What RIM could do, experts agree, is create a system that deliberately leaks these keys to a third party, such as law enforcement agencies. It could even include the key in publicly transmitted information sent by the handset, hidden in a way that only authorised parties could find. More drastic would be to write a vulnerability into the system itself - although such a vulnerability is likely to be quickly discovered by the security community, particularly in a device as popular as the BlackBerry.
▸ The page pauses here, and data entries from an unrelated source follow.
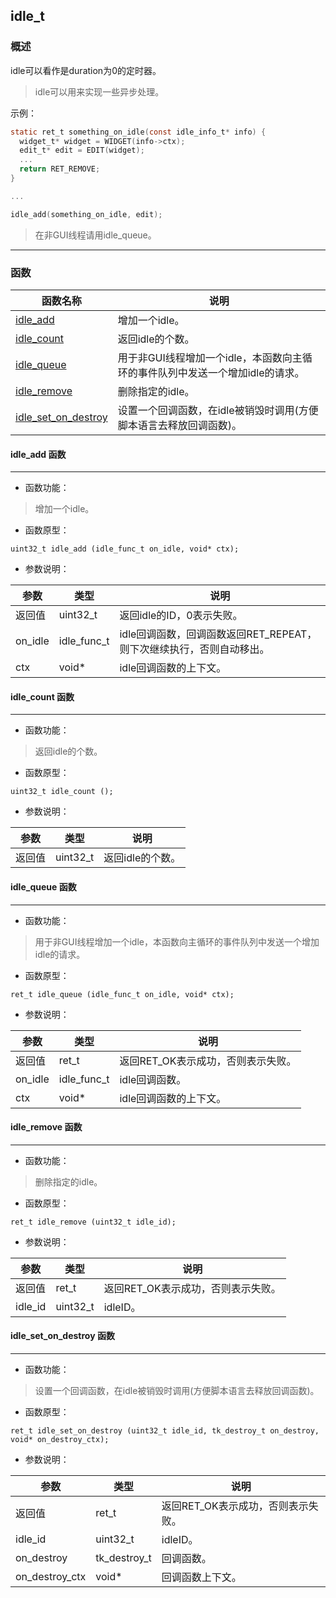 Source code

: ## idle\_t
### 概述

 idle可以看作是duration为0的定时器。

 > idle可以用来实现一些异步处理。

 示例：

 ```c
 static ret_t something_on_idle(const idle_info_t* info) {
   widget_t* widget = WIDGET(info->ctx);
   edit_t* edit = EDIT(widget);
   ...
   return RET_REMOVE;
 }

 ...

 idle_add(something_on_idle, edit);

 ```

 > 在非GUI线程请用idle\_queue。



----------------------------------
### 函数
<p id="idle_t_methods">

| 函数名称 | 说明 | 
| -------- | ------------ | 
| <a href="#idle_t_idle_add">idle\_add</a> | 增加一个idle。 |
| <a href="#idle_t_idle_count">idle\_count</a> | 返回idle的个数。 |
| <a href="#idle_t_idle_queue">idle\_queue</a> | 用于非GUI线程增加一个idle，本函数向主循环的事件队列中发送一个增加idle的请求。 |
| <a href="#idle_t_idle_remove">idle\_remove</a> | 删除指定的idle。 |
| <a href="#idle_t_idle_set_on_destroy">idle\_set\_on\_destroy</a> | 设置一个回调函数，在idle被销毁时调用(方便脚本语言去释放回调函数)。 |
#### idle\_add 函数
-----------------------

* 函数功能：

> <p id="idle_t_idle_add"> 增加一个idle。




* 函数原型：

```
uint32_t idle_add (idle_func_t on_idle, void* ctx);
```

* 参数说明：

| 参数 | 类型 | 说明 |
| -------- | ----- | --------- |
| 返回值 | uint32\_t | 返回idle的ID，0表示失败。 |
| on\_idle | idle\_func\_t | idle回调函数，回调函数返回RET\_REPEAT，则下次继续执行，否则自动移出。 |
| ctx | void* | idle回调函数的上下文。 |
#### idle\_count 函数
-----------------------

* 函数功能：

> <p id="idle_t_idle_count"> 返回idle的个数。




* 函数原型：

```
uint32_t idle_count ();
```

* 参数说明：

| 参数 | 类型 | 说明 |
| -------- | ----- | --------- |
| 返回值 | uint32\_t | 返回idle的个数。 |
#### idle\_queue 函数
-----------------------

* 函数功能：

> <p id="idle_t_idle_queue"> 用于非GUI线程增加一个idle，本函数向主循环的事件队列中发送一个增加idle的请求。




* 函数原型：

```
ret_t idle_queue (idle_func_t on_idle, void* ctx);
```

* 参数说明：

| 参数 | 类型 | 说明 |
| -------- | ----- | --------- |
| 返回值 | ret\_t | 返回RET\_OK表示成功，否则表示失败。 |
| on\_idle | idle\_func\_t | idle回调函数。 |
| ctx | void* | idle回调函数的上下文。 |
#### idle\_remove 函数
-----------------------

* 函数功能：

> <p id="idle_t_idle_remove"> 删除指定的idle。




* 函数原型：

```
ret_t idle_remove (uint32_t idle_id);
```

* 参数说明：

| 参数 | 类型 | 说明 |
| -------- | ----- | --------- |
| 返回值 | ret\_t | 返回RET\_OK表示成功，否则表示失败。 |
| idle\_id | uint32\_t | idleID。 |
#### idle\_set\_on\_destroy 函数
-----------------------

* 函数功能：

> <p id="idle_t_idle_set_on_destroy"> 设置一个回调函数，在idle被销毁时调用(方便脚本语言去释放回调函数)。




* 函数原型：

```
ret_t idle_set_on_destroy (uint32_t idle_id, tk_destroy_t on_destroy, void* on_destroy_ctx);
```

* 参数说明：

| 参数 | 类型 | 说明 |
| -------- | ----- | --------- |
| 返回值 | ret\_t | 返回RET\_OK表示成功，否则表示失败。 |
| idle\_id | uint32\_t | idleID。 |
| on\_destroy | tk\_destroy\_t | 回调函数。 |
| on\_destroy\_ctx | void* | 回调函数上下文。 |
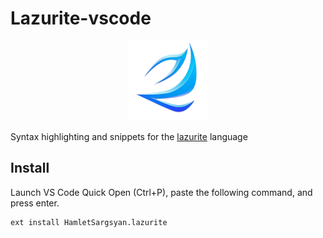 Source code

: # Lazurite-vscode


<center>
<img src="/assets/icon.png">
</center>

Syntax highlighting and snippets for the [lazurite](https://github.com/ArtyomKingmang/Lazurite) language


## Install

Launch VS Code Quick Open (Ctrl+P), paste the following command, and press enter.

```
ext install HamletSargsyan.lazurite
``` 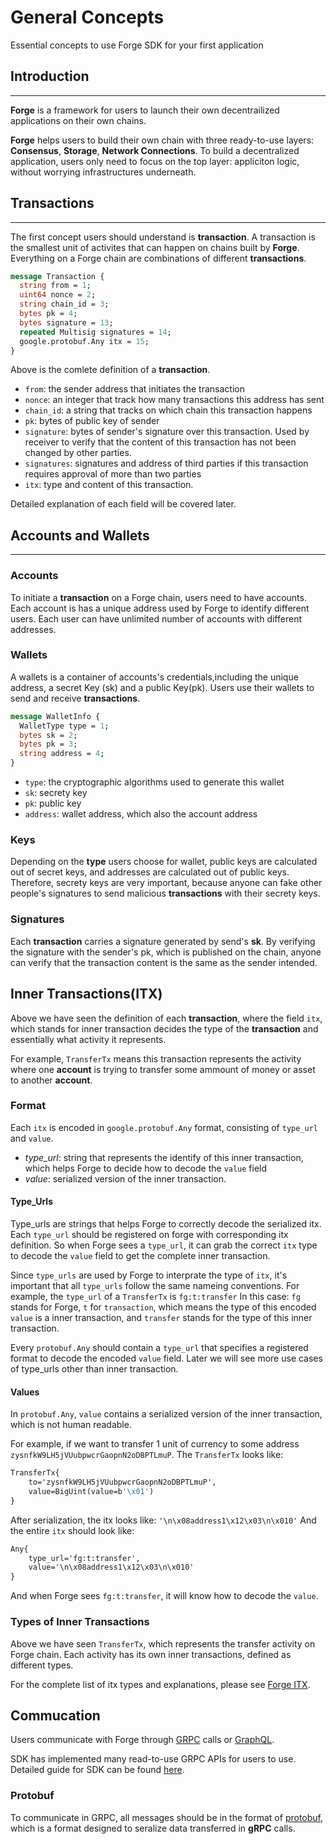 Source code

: # General Concepts
Essential concepts to use Forge SDK for your first application

## Introduction
-----

**Forge** is a framework for users to launch their own decentrailized applications on their own chains.

**Forge** helps users to build their own chain with three ready-to-use layers: **Consensus**, **Storage**, **Network Connections**. To build a decentralized application, users only need to focus on the top layer: appliciton logic, without worrying infrastructures underneath.


## Transactions
------
The first concept users should understand is **transaction**. A transaction is the smallest unit of activites that can happen on chains built by **Forge**. Everything on a Forge chain are combinations of different **transactions**.

```protobuf
message Transaction {
  string from = 1;
  uint64 nonce = 2;
  string chain_id = 3;
  bytes pk = 4;
  bytes signature = 13;
  repeated Multisig signatures = 14;
  google.protobuf.Any itx = 15;
}
```
Above is the comlete definition of a **transaction**.

* `from`: the sender address that initiates the transaction
* `nonce`: an integer that track how many transactions this address has sent
* `chain_id`: a string that tracks on which chain this transaction happens
* `pk`: bytes of public key of sender
* `signature`: bytes of sender's signature over this transaction. Used by   receiver to verify that the content of this transaction has not been changed by other parties.
* `signatures`: signatures and address of third parties if this transaction requires approval of more than two parties
* `itx`: type and content of this transaction.

Detailed explanation of each field will be covered later.

## Accounts and Wallets
-----

### Accounts
To initiate a **transaction** on a Forge chain, users need to have accounts. Each account is has a unique address used by Forge to identify different users. Each user can have unlimited number of accounts with different addresses.

### Wallets

A wallets is a container of accounts's credentials,including the unique address, a secret Key (sk) and a public Key(pk). Users use their wallets to send and receive **transactions**.

```protobuf
message WalletInfo {
  WalletType type = 1;
  bytes sk = 2;
  bytes pk = 3;
  string address = 4;
}
```
* `type`: the cryptographic algorithms used to generate this wallet
* `sk`: secrety key
* `pk`: public key
* `address`: wallet address, which also the account address

### Keys

Depending on the **type** users choose for wallet, public keys are calculated out of secret keys, and addresses are calculated out of public keys. Therefore, secrety keys are very important, because anyone can fake other people's signatures to send malicious **transactions** with their secrety keys.

### Signatures

Each **transaction** carries a signature generated by send's **sk**. By verifying the signature with the sender's pk, which is published on the chain, anyone can verify that the transaction content is the same as the sender intended.

## Inner Transactions(ITX)

Above we have seen the definition of each **transaction**, where the field `itx`, which stands for inner transaction decides the type of the **transaction** and essentially what activity it represents.

For example, `TransferTx` means this transaction represents the activity where one **account** is trying to transfer some ammount of money or asset to another **account**.

### Format

Each `itx` is encoded in `google.protobuf.Any` format, consisting of `type_url` and `value`.
* _type_url_: string that represents the identify of this inner transaction, which helps Forge to decide how to decode the `value` field
* _value_: serialized version of the inner transaction.

#### Type_Urls

Type_urls are strings that helps Forge to correctly decode the serialized itx. Each `type_url` should be registered on forge with corresponding itx definition. So when Forge sees a `type_url`, it can grab the correct `itx` type to decode the `value` field to get the complete inner transaction.

Since `type_urls` are used by Forge to interprate the type of `itx`, it's important that all `type_urls` follow the same nameing conventions. For example, the `type_url` of a `TransferTx` is
    ```fg:t:transfer```
In this case: `fg` stands for Forge, `t` for `transaction`, which means the type of this encoded `value` is a inner transaction, and `transfer` stands for the type of this inner transaction.

Every `protobuf.Any` should contain a `type_url` that specifies a registered format to decode the encoded `value` field. Later we will see more use cases of type_urls other than inner transaction.

#### Values

In `protobuf.Any`, `value` contains a serialized version of the inner transaction, which is not human readable.

For example, if we want to transfer 1 unit of currency to some address `zysnfkW9LH5jVUubpwcrGaopnN2oDBPTLmuP`. The `TransferTx` looks like:
```protobuf
TransferTx{
    to='zysnfkW9LH5jVUubpwcrGaopnN2oDBPTLmuP',
    value=BigUint(value=b'\x01')
}
```
After serialization, the itx looks like:
```'\n\x08address1\x12\x03\n\x010'```
And the entire `itx` should look like:
```protobuf
Any{
    type_url='fg:t:transfer',
    value='\n\x08address1\x12\x03\n\x010'
}
```

And when Forge sees `fg:t:transfer`, it will know how to decode the `value`.

### Types of Inner Transactions

Above we have seen `TransferTx`, which represents the transfer activity on Forge chain. Each activity has its own inner transactions, defined as different types.

For the complete list of itx types and explanations, please see [Forge ITX](/txs).

## Commucation

Users communicate with Forge through [GRPC](https://grpc.io/docs/) calls or [GraphQL](https://graphql.org/learn/).

SDK has implemented many read-to-use GRPC APIs for users to use. Detailed guide for SDK can be found [here](../sdk/).

### Protobuf

To communicate in GRPC, all messages should be in the format of [protobuf](https://developers.google.com/protocol-buffers/), which is a format designed to seralize data transferred in **gRPC** calls.
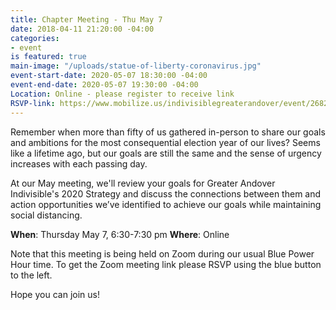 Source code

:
 ```yaml
---
title: Chapter Meeting - Thu May 7
date: 2018-04-11 21:20:00 -04:00
categories:
- event
is featured: true
main-image: "/uploads/statue-of-liberty-coronavirus.jpg"
event-start-date: 2020-05-07 18:30:00 -04:00
event-end-date: 2020-05-07 19:30:00 -04:00
Location: Online - please register to receive link
RSVP-link: https://www.mobilize.us/indivisiblegreaterandover/event/268231/?ct=t%28October_News_Indivisible_Andover10_3_2017_COPY_01%29
---
```


Remember when more than fifty of us gathered in-person to share our goals and ambitions for the most consequential election year of our lives?  Seems like a lifetime ago, but our goals are still the same and the sense of urgency increases with each passing day. 

At our May meeting, we'll review your goals for Greater Andover Indivisible's 2020 Strategy and discuss the connections between them and action opportunities we’ve identified to achieve our goals while maintaining social distancing.  

**When**: Thursday May 7, 6:30-7:30 pm
**Where**: Online

Note that this meeting is being held on Zoom during our usual Blue Power Hour time. To get the Zoom meeting link please RSVP using the blue button to the left. 

Hope you can join us!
"While it is technically possible to create a system in which one master key allows you to decrypt all conversations," Mr Preneel says, "I am not aware of any company that has fielded such a system." Bruce Schneier, an international authority on cryptography, said there were a number of ways a company like RIM could give third parties the ability to read encrypted data. "A back door can be put into any encryption algorithm," Mr Schneier says. "Here's one simple way to do it: when you generate a key, you use a random number generator to make the key.
"What you do is, you do that process really badly so they are not really random numbers - really, there is only 1,000 possible numbers. You can give those thousand numbers to whoever you want ? This notion of RIM saying 'there is no way of doing this' is obviously not true." In the US, Mr Schneier says, the reach of security services - and their collusion with the communications industry - is best exemplified by the 2007 revelation that the American National Security Agency (NSA) had gained full and unsupervised access to many of the country's largest telecoms networks.
Controversy followed but there has been no significant roll-back of the programme. It has reached a point where "we don't follow law any more when it comes to eavesdropping", says Mr Schneier, who now serves as the chief security technology officer of the telecoms company BT. Businesses and individuals looking to communicate without government oversight should forget the notion that data can be secure and simply "hope that the people eavesdropping are doing it with vaguely good intentions", he says.